On a ensuite à l’esprit les Amérindiens écrasés par les États-Unis et le Canada (ainsi que la France et l’Angleterre).
Puis, on se souvient qu’il y avait également de nombreuses tribus dispersées en Amérique centrale, ainsi qu’en Amérique du Sud.
En réalité, il existait d’autres peuples très nombreux, dont l’un d’eux consiste en les Mapuches.

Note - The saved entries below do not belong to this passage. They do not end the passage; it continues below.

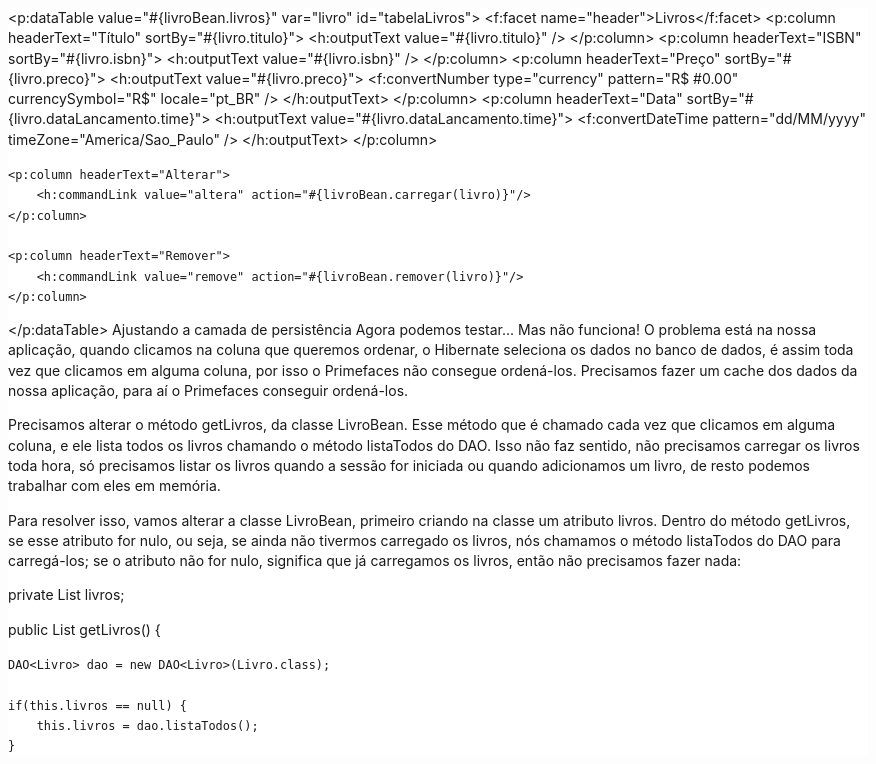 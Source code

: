 <p:dataTable value="#{livroBean.livros}" var="livro" id="tabelaLivros">
    <f:facet name="header">Livros</f:facet>
    <p:column headerText="Título" sortBy="#{livro.titulo}">
        <h:outputText value="#{livro.titulo}" />
    </p:column>
    <p:column headerText="ISBN" sortBy="#{livro.isbn}">
        <h:outputText value="#{livro.isbn}" />
    </p:column>
    <p:column headerText="Preço" sortBy="#{livro.preco}">
        <h:outputText value="#{livro.preco}">
            <f:convertNumber type="currency" pattern="R$ #0.00"
                currencySymbol="R$" locale="pt_BR" />
        </h:outputText>
    </p:column>
    <p:column headerText="Data" sortBy="#{livro.dataLancamento.time}">
        <h:outputText value="#{livro.dataLancamento.time}">
            <f:convertDateTime pattern="dd/MM/yyyy"
                timeZone="America/Sao_Paulo" />
        </h:outputText>
    </p:column>

    <p:column headerText="Alterar">
        <h:commandLink value="altera" action="#{livroBean.carregar(livro)}"/>
    </p:column>                    

    <p:column headerText="Remover">
        <h:commandLink value="remove" action="#{livroBean.remover(livro)}"/>
    </p:column>
</p:dataTable>
Ajustando a camada de persistência
Agora podemos testar... Mas não funciona! O problema está na nossa aplicação, quando clicamos na coluna que queremos ordenar, o Hibernate seleciona os dados no banco de dados, é assim toda vez que clicamos em alguma coluna, por isso o Primefaces não consegue ordená-los. Precisamos fazer um cache dos dados da nossa aplicação, para aí o Primefaces conseguir ordená-los.

Precisamos alterar o método getLivros, da classe LivroBean. Esse método que é chamado cada vez que clicamos em alguma coluna, e ele lista todos os livros chamando o método listaTodos do DAO. Isso não faz sentido, não precisamos carregar os livros toda hora, só precisamos listar os livros quando a sessão for iniciada ou quando adicionamos um livro, de resto podemos trabalhar com eles em memória.

Para resolver isso, vamos alterar a classe LivroBean, primeiro criando na classe um atributo livros. Dentro do método getLivros, se esse atributo for nulo, ou seja, se ainda não tivermos carregado os livros, nós chamamos o método listaTodos do DAO para carregá-los; se o atributo não for nulo, significa que já carregamos os livros, então não precisamos fazer nada:

private List<Livro> livros;

public List<Livro> getLivros() {

    DAO<Livro> dao = new DAO<Livro>(Livro.class);

    if(this.livros == null) {
        this.livros = dao.listaTodos();            
    }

Et si la monarchie espagnole a, en quelque sorte, repris de manière totalement différente la domination des Aztèques pour la vice-royauté de Nouvelle-Espagne et celle des Incas pour la vice-royauté du Pérou, les Mapuches ont été quant à eux purement et simplement éliminés.
Et ce processus a duré non pas un ou deux siècles, mais jusqu’au 19e siècle.
La naissance du Chili et son affirmation tiennent à cette colonisation aux dépens des Mapuches ; la dynamique que cela accorde à l’État chilien tient en une nature particulièrement agressive et expansionniste.
C’est même, paradoxalement, l’un des pays latino-américains au régime parmi les plus militarisés.
Paradoxalement, car il ne s’agit pas ici d’avoir simplement un caudillo, un brillant général prenant les commandes du pays.
Dans sa genèse même, le Chili naît comme pays sous contrôle d’une oligarchie capable de centraliser la direction du pays et d’attribuer au développement des caractéristiques véritablement violentes.
C’est que le Chili est né comme conquête en marge de la prise de contrôle de l’empire inca par la monarchie espagnole.
L’empire inca s’était étalé dans le Nord actuel du Chili à la fin du 14e siècle ; il avait été toutefois freiné par la résistance armée des tribus des Mapuches, le principal peuple présent dans une région très peuplée, puisque la population indienne alors présente sur le territoire du Chili actuel était d’environ un million de personnes.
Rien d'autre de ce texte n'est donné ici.